The Birth of an Idea
Are you going into labor? Quick, call the auto guy.
According to a report from the BBC, there’s a new childbirth device invented by an Argentinian car mechanic, and it promises to replace the forceps and suction caps of old.
It all started when an inventive workshop owner named Jorge Odon became aware of a party trick that involves using a plastic bag to extract a cork from inside a wine bottle. One night, as Odon lay tossing in bed, he realized that the same principles might work for extracting a baby during childbirth. So he went to work, tinkering with prototypes. After several years of testing (and with the support of more and more reputable authorities, including the World Health Organization), Odon finally succeeded in coming up with a device that should greatly aid doctors and mothers.
The Odon device is so simple that even non-doctors can use it, and experts believe it will reduce the transmission of HIV and bring down the number of Caesarean births. Dr. Mario Merialdi of WHO calls it a “potentially revolutionary development,” adding that “for many years, almost centuries, there has been no innovation in this area of work.”

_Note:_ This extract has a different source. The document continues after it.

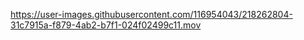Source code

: 

https://user-images.githubusercontent.com/116954043/218262804-31c7915a-f879-4ab2-b7f1-024f02499c11.mov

We’ve observed before that Peter Drucker stressed that great inventions in one field often come from people in a different field. But there are a couple of other lessons in this story.
The first is that bolt-of-lightning-style inspiration does exist, even if it is rare. Drucker liked to stress that most innovation is systematic—the result of “work rather than genius.” Nevertheless, as he acknowledged in Innovation and Entrepreneurship, “there are innovators who are ‘kissed by the Muses,’ and whose innovations are the result of a ‘flash of genius’ rather than of hard, organized, purposeful work.”
The second is that, because lone geniuses do come along, society’s rules must be encouraging to them. As it turned out, Buenos Aires wound up being a good place for Odon to do business. Doctors were willing to entertain his ideas, and authorities were willing to grant him a patent.
In Drucker’s view, this is the best you can do to encourage the elusive and unpredictable phenomenon of out-of-the-blue innovation. “There is little society can do, perhaps, to promote such innovation,” he wrote. “One cannot promote what one does not understand. But at least society should not discourage, penalize or make difficult such innovations” by, say, raising patent fees or discouraging patents as “anticompetitive.”
What role do you think solo inventors can realistically play in the modern economy?